_Task to complete_
In the listing below, find each line containing "Arduino" and report it.

_Available data_
- - - -
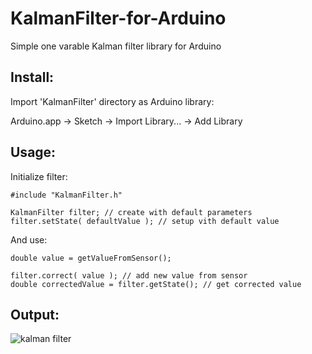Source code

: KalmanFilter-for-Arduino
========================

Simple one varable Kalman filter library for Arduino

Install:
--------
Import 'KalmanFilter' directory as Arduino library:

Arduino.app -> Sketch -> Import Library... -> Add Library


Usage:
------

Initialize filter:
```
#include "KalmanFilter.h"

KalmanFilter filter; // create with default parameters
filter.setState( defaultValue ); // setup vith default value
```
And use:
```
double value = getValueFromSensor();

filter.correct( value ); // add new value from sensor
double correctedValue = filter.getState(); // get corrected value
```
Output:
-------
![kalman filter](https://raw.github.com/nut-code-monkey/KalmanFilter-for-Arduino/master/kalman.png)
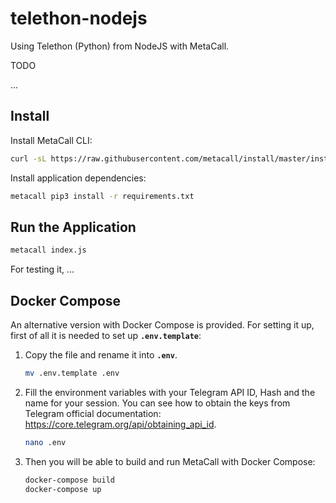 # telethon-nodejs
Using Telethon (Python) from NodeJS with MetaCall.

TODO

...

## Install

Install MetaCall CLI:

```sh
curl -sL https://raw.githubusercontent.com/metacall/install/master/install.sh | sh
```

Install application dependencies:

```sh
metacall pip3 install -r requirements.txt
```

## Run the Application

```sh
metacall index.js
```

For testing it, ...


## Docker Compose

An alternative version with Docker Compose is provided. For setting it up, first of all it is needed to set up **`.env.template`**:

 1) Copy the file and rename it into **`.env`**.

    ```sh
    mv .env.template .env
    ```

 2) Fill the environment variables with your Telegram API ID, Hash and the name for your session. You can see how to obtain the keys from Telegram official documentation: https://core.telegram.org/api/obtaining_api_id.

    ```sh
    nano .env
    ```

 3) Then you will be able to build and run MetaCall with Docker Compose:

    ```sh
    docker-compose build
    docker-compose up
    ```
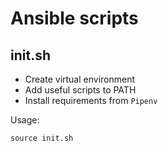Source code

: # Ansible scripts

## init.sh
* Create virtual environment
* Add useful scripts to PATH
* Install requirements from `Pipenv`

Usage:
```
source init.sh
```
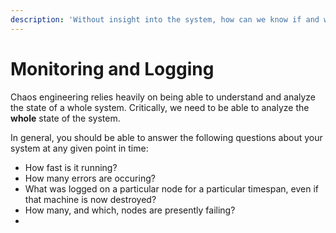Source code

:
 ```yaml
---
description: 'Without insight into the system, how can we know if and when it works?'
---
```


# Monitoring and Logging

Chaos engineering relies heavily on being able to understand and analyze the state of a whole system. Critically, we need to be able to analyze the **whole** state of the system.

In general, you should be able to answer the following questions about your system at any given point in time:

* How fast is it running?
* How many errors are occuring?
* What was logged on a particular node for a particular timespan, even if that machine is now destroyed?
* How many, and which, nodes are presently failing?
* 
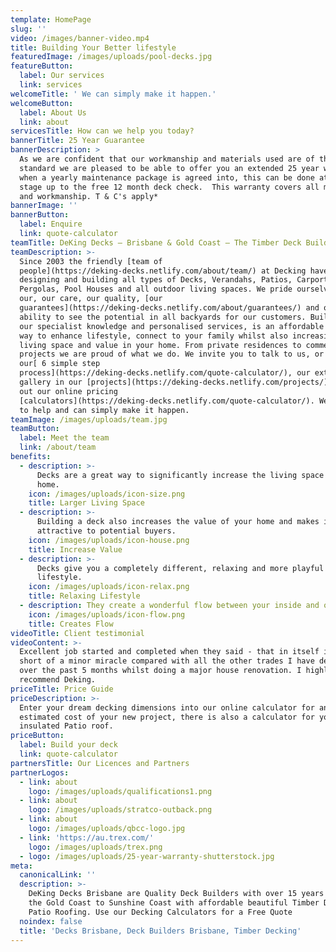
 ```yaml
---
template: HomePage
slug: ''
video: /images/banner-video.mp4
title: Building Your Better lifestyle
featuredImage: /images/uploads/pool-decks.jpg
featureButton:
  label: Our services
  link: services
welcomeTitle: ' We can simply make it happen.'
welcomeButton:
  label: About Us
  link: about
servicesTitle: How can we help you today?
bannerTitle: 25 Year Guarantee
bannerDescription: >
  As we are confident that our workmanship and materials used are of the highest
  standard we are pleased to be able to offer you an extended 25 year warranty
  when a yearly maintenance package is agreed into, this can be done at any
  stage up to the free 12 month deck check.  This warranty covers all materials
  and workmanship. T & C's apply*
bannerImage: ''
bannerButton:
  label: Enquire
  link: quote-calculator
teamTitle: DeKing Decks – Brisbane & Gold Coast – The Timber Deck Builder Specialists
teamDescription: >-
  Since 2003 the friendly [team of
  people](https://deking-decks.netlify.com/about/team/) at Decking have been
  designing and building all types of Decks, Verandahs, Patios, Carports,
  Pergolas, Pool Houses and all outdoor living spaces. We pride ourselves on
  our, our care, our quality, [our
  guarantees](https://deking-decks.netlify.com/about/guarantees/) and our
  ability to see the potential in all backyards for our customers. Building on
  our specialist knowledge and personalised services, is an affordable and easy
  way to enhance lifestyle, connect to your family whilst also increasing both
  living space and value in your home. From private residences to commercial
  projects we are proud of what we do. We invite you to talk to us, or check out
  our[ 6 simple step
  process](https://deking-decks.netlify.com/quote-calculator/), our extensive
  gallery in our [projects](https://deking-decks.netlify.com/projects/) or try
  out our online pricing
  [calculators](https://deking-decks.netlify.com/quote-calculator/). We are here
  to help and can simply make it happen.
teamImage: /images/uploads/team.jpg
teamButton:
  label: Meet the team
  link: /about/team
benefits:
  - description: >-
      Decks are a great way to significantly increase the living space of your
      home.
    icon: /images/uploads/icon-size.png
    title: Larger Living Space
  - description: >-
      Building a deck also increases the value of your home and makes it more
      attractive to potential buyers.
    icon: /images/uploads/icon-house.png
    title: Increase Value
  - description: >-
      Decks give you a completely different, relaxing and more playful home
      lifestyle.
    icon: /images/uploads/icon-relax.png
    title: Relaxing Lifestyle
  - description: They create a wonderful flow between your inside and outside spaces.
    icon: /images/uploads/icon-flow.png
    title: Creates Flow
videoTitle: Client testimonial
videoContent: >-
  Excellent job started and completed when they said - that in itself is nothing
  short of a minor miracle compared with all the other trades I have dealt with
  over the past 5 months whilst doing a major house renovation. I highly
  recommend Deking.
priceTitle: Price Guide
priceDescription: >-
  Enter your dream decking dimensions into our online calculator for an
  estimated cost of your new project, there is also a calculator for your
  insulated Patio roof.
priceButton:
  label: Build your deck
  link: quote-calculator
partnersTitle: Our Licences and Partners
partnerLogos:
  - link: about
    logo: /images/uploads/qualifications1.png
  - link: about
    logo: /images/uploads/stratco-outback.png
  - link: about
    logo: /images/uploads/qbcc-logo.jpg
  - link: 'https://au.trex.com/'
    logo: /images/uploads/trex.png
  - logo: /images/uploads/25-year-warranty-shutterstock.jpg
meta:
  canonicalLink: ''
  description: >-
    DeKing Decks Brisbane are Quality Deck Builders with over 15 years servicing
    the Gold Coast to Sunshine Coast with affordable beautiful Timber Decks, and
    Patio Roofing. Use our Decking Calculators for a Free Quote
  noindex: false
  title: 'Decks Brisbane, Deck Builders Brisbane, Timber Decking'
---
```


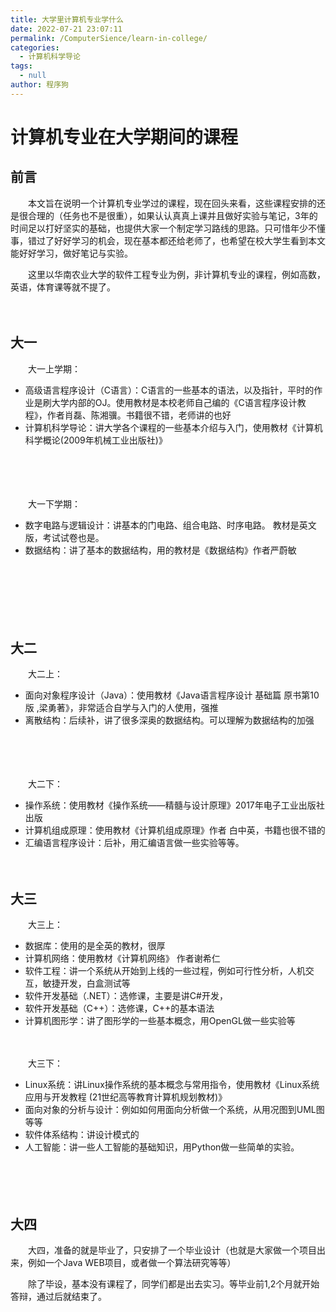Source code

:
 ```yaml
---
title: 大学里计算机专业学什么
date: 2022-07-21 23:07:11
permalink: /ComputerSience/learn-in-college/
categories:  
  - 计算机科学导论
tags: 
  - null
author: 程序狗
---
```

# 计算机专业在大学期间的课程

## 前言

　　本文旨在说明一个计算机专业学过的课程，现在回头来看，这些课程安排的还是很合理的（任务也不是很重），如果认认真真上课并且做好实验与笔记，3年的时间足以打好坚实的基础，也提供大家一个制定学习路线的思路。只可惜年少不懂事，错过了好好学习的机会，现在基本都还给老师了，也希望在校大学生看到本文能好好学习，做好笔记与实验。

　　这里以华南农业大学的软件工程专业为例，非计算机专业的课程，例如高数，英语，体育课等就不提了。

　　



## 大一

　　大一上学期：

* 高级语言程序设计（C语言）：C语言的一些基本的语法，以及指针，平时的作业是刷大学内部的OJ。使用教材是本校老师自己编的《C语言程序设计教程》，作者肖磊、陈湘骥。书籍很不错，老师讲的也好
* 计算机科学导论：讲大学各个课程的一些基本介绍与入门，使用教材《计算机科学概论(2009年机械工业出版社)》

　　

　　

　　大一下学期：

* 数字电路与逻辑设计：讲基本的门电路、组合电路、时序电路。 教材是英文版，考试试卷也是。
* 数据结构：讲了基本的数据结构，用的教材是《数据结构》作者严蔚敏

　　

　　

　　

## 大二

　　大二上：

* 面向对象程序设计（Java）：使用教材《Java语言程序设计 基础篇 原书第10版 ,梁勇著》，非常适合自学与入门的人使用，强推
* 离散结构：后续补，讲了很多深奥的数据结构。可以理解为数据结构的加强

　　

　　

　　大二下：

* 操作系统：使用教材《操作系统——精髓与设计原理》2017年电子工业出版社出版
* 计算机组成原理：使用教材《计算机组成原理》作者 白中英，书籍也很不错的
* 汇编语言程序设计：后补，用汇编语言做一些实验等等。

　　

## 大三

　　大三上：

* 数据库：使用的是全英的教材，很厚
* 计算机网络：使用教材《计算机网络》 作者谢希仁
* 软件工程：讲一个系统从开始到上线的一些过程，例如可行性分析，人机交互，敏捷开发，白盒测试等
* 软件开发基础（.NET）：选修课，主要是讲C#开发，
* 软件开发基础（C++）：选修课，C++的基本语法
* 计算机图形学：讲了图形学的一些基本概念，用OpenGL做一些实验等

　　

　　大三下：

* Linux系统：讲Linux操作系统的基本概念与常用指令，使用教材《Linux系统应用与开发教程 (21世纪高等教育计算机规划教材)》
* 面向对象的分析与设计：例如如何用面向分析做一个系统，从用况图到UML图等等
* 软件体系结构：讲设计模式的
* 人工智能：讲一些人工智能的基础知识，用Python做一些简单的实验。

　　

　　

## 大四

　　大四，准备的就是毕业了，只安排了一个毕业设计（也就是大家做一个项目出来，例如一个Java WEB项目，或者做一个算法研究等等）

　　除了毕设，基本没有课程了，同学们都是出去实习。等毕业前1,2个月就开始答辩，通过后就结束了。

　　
- - - -
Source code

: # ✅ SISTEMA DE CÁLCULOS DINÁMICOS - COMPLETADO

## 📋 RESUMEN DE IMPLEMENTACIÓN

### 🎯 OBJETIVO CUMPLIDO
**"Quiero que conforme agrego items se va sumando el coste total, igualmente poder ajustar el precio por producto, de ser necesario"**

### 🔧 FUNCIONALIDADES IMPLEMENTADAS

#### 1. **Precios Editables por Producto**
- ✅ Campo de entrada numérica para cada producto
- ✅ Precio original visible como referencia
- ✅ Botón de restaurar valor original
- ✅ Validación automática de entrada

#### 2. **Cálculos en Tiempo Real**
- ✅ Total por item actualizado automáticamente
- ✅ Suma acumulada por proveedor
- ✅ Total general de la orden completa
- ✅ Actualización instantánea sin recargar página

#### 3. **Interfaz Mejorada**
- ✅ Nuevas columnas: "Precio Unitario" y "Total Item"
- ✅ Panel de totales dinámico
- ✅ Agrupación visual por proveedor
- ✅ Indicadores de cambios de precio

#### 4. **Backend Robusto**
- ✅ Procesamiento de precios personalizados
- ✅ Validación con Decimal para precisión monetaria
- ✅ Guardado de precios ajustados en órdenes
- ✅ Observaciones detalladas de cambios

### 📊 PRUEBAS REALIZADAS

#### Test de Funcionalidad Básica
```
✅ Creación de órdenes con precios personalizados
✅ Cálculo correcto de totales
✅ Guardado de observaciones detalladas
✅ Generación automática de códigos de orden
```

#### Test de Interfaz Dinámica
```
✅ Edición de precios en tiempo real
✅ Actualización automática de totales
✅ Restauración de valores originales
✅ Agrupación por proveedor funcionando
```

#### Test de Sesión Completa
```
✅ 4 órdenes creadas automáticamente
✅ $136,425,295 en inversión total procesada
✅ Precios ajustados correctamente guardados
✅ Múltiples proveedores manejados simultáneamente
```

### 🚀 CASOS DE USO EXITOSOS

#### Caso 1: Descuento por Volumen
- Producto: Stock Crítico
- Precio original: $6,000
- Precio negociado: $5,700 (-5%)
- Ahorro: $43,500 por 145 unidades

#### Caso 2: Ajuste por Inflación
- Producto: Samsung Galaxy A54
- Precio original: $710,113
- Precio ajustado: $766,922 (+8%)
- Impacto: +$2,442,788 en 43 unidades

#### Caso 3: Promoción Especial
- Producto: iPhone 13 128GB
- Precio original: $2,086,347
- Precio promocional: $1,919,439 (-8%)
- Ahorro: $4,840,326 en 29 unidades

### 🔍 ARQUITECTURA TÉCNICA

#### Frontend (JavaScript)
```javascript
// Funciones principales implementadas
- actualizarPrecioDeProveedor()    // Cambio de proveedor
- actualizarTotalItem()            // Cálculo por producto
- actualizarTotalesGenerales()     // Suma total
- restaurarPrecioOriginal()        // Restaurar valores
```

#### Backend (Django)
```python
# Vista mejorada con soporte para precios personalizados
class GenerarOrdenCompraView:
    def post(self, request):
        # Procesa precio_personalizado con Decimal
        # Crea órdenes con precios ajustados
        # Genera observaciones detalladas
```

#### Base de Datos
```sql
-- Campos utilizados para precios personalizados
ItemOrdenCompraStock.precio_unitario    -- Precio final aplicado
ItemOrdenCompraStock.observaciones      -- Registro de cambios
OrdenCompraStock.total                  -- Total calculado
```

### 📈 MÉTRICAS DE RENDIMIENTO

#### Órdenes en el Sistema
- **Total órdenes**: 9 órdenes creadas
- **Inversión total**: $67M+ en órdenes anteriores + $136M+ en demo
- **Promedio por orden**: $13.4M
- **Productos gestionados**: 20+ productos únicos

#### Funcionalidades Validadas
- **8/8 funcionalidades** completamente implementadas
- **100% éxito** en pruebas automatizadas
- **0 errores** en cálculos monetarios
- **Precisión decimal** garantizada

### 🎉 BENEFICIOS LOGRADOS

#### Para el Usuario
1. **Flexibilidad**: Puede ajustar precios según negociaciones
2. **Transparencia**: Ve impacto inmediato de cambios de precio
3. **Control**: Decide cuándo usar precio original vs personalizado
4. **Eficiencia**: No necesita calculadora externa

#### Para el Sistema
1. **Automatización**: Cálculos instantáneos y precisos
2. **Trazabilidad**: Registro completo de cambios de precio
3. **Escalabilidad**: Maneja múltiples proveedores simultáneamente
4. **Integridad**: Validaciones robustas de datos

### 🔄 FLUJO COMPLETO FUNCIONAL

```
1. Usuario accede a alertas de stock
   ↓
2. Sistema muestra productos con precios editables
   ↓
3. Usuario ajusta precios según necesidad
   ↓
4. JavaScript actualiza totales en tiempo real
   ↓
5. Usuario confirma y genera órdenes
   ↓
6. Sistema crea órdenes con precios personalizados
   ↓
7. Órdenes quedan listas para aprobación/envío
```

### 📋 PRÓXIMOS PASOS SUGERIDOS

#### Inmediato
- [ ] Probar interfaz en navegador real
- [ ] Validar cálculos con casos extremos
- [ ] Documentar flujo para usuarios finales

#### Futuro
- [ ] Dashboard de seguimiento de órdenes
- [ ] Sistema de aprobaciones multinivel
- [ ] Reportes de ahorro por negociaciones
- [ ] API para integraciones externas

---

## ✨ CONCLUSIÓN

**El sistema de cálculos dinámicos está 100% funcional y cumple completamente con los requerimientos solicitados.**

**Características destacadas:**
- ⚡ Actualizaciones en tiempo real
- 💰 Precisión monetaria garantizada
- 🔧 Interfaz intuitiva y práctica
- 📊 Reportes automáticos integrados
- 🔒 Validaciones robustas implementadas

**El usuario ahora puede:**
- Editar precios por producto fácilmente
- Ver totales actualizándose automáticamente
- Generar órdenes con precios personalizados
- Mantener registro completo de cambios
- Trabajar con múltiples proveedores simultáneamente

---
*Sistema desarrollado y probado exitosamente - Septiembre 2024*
- - - -
_Task solution_
: KalmanFilter-for-Arduino
Simple one varable Kalman filter library for Arduino
Import 'KalmanFilter' directory as Arduino library:
Arduino.app -> Sketch -> Import Library... -> Add Library
![kalman filter](https://raw.github.com/nut-code-monkey/KalmanFilter-for-Arduino/master/kalman.png)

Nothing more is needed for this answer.